[Records from a dataset]
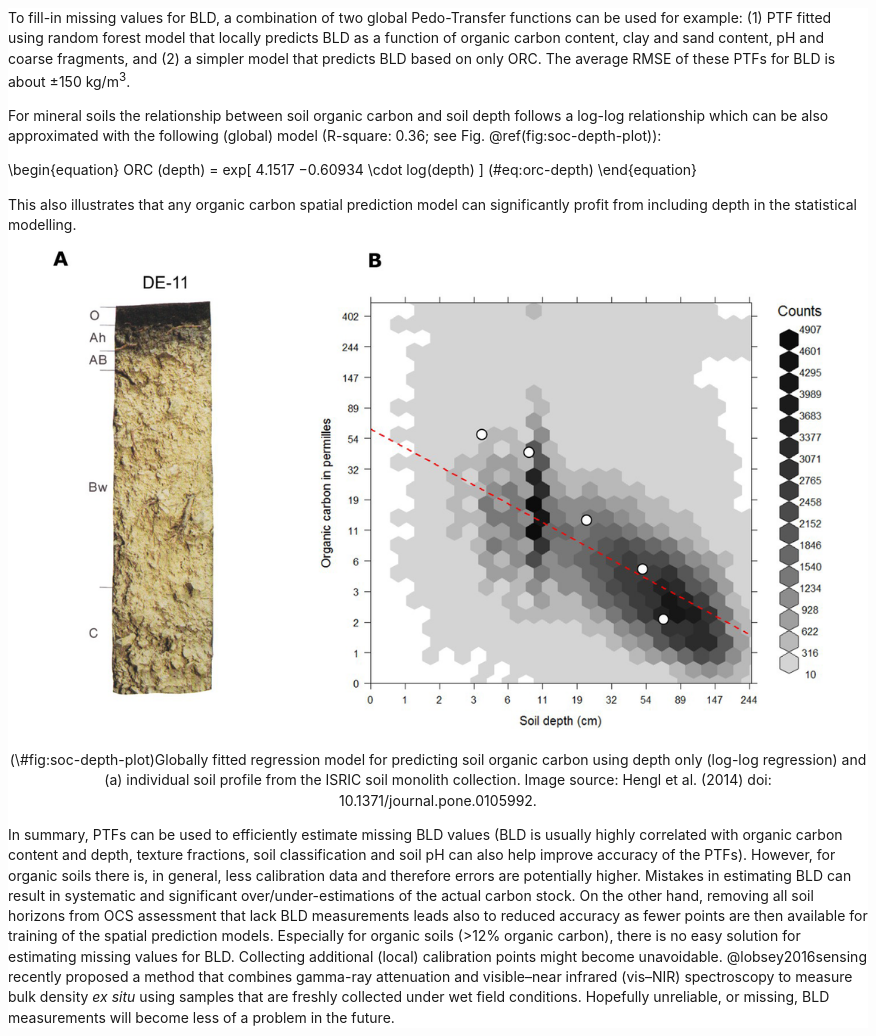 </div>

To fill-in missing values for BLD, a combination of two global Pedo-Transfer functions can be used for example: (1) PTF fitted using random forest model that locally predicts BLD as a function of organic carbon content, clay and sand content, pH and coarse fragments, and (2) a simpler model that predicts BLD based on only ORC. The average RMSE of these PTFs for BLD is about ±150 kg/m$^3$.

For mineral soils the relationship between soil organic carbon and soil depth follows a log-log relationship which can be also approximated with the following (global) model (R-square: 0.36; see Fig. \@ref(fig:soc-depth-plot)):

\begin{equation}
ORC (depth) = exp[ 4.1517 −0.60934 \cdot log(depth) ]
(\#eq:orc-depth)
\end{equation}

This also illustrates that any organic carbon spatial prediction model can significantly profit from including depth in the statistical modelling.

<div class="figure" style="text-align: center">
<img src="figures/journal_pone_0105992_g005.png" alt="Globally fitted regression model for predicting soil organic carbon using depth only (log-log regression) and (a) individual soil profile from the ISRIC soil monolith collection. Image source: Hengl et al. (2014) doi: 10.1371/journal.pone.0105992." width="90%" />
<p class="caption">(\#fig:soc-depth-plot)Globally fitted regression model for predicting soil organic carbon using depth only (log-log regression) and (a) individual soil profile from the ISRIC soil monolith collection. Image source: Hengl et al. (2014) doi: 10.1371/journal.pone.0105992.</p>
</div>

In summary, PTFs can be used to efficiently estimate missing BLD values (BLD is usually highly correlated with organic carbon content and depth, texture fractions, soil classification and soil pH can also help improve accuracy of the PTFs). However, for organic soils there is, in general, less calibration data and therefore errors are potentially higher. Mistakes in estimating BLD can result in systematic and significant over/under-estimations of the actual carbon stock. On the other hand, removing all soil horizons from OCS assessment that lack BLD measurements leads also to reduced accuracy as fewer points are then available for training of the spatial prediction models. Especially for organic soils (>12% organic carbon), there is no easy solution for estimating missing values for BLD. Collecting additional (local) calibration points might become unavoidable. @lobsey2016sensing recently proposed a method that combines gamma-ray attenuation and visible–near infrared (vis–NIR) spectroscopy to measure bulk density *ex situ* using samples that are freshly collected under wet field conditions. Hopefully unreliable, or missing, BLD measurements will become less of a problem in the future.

---

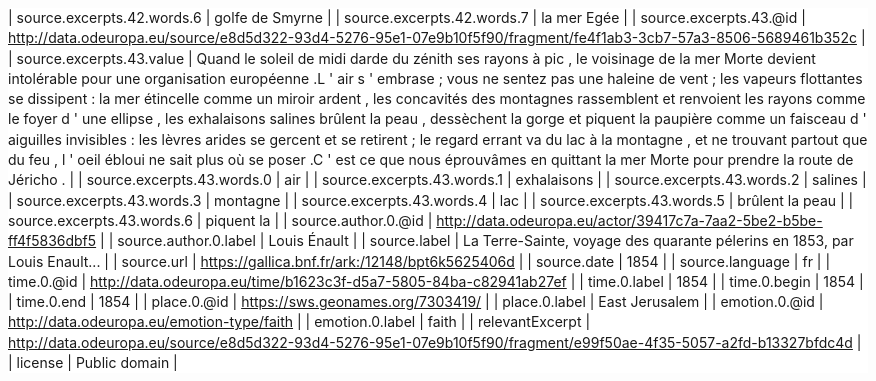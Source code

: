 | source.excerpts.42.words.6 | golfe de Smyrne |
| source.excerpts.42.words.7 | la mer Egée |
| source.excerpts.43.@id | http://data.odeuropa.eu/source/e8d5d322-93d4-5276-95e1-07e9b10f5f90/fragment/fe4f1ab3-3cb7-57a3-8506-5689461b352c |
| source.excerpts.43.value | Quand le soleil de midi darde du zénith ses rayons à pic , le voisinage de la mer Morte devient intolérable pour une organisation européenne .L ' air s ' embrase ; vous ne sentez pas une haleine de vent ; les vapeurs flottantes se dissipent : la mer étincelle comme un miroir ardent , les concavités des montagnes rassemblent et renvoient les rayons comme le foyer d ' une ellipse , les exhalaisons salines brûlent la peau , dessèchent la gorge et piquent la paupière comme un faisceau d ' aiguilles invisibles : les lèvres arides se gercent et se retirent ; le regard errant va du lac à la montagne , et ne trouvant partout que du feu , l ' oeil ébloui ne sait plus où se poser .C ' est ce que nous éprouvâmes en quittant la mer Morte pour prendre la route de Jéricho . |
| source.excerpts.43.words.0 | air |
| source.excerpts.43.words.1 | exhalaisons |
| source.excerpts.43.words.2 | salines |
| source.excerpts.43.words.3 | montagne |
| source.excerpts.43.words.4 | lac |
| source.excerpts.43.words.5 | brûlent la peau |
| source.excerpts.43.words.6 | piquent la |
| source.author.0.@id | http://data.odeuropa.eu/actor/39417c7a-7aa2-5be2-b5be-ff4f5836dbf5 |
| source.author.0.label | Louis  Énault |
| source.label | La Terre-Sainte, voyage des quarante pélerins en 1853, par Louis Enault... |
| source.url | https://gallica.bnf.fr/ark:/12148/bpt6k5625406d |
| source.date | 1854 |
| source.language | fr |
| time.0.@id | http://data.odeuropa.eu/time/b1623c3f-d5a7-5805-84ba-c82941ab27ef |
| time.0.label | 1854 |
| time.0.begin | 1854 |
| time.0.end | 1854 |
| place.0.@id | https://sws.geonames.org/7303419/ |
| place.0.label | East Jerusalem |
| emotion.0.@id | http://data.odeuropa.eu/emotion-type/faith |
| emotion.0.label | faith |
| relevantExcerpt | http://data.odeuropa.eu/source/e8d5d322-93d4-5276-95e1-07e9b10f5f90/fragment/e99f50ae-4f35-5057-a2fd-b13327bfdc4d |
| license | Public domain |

Problem to solve >> Could you return exactly the lines above from the line with "source.language | fr |" to the line with "Public domain |", both included, and nothing else?

Written solution >>
| source.language | fr |
| time.0.@id | http://data.odeuropa.eu/time/b1623c3f-d5a7-5805-84ba-c82941ab27ef |
| time.0.label | 1854 |
| time.0.begin | 1854 |
| time.0.end | 1854 |
| place.0.@id | https://sws.geonames.org/7303419/ |
| place.0.label | East Jerusalem |
| emotion.0.@id | http://data.odeuropa.eu/emotion-type/faith |
| emotion.0.label | faith |
| relevantExcerpt | http://data.odeuropa.eu/source/e8d5d322-93d4-5276-95e1-07e9b10f5f90/fragment/e99f50ae-4f35-5057-a2fd-b13327bfdc4d |
| license | Public domain |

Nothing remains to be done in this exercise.